__Task item__
Starting at the line that holds "from webcomic with" and stopping at the line that holds "############. POLICY ASSIGNMENT", restate the records below word for word, with both of those lines included.
═══
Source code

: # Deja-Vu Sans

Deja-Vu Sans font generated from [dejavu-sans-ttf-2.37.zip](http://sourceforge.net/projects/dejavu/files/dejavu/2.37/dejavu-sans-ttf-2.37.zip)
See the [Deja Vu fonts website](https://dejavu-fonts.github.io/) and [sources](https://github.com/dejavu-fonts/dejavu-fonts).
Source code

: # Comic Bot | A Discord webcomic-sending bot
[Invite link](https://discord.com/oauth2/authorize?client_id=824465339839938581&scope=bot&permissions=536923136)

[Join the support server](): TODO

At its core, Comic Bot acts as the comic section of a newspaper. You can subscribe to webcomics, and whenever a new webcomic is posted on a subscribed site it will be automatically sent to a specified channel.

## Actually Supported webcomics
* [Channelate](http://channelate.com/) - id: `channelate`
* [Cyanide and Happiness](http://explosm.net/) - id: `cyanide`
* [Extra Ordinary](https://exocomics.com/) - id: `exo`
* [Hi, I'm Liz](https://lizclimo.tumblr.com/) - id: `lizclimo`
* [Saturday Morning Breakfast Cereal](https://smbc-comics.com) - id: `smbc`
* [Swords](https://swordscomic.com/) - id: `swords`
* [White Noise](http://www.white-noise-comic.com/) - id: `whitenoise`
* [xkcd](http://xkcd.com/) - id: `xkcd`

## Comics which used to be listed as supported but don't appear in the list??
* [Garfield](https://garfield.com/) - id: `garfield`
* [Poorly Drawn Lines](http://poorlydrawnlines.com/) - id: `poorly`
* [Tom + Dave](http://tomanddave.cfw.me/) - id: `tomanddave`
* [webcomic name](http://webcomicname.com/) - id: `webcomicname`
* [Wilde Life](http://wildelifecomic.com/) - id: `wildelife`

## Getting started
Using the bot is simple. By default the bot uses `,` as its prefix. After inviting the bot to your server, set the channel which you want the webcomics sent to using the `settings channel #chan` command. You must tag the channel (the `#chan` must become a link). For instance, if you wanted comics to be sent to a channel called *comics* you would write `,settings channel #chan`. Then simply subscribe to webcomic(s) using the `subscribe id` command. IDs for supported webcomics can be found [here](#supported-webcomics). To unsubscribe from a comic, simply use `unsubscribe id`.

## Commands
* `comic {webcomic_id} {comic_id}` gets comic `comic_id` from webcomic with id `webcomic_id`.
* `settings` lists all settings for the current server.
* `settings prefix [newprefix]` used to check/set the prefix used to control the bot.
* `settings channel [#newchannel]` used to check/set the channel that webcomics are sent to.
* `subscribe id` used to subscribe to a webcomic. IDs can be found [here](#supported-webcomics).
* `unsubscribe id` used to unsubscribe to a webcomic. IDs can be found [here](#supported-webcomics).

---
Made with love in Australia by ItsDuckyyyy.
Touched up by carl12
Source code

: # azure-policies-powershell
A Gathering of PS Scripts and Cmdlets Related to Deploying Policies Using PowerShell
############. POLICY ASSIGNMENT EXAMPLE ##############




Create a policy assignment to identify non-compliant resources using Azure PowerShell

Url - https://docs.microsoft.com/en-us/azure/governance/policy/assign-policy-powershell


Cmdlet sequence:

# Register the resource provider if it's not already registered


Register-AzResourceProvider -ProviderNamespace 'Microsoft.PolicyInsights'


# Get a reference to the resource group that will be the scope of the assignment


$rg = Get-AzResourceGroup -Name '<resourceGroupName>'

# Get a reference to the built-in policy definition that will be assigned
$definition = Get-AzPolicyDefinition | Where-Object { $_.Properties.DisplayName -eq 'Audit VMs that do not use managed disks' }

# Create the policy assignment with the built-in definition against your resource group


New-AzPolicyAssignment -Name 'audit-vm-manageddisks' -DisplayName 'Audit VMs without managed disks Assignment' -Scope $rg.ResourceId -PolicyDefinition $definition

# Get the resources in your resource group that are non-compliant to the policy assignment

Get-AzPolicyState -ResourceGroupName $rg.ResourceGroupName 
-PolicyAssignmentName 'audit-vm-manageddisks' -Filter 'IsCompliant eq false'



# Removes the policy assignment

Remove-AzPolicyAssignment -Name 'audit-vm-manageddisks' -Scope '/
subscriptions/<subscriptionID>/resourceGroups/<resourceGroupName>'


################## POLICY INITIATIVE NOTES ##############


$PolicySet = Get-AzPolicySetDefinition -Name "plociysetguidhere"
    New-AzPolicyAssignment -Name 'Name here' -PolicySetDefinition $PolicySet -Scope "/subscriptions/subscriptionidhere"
═══
__Result below__
* `comic {webcomic_id} {comic_id}` gets comic `comic_id` from webcomic with id `webcomic_id`.
* `settings` lists all settings for the current server.
* `settings prefix [newprefix]` used to check/set the prefix used to control the bot.
* `settings channel [#newchannel]` used to check/set the channel that webcomics are sent to.
* `subscribe id` used to subscribe to a webcomic. IDs can be found [here](#supported-webcomics).
* `unsubscribe id` used to unsubscribe to a webcomic. IDs can be found [here](#supported-webcomics).

---
Made with love in Australia by ItsDuckyyyy.
Touched up by carl12
Source code

: # azure-policies-powershell
A Gathering of PS Scripts and Cmdlets Related to Deploying Policies Using PowerShell
############. POLICY ASSIGNMENT EXAMPLE ##############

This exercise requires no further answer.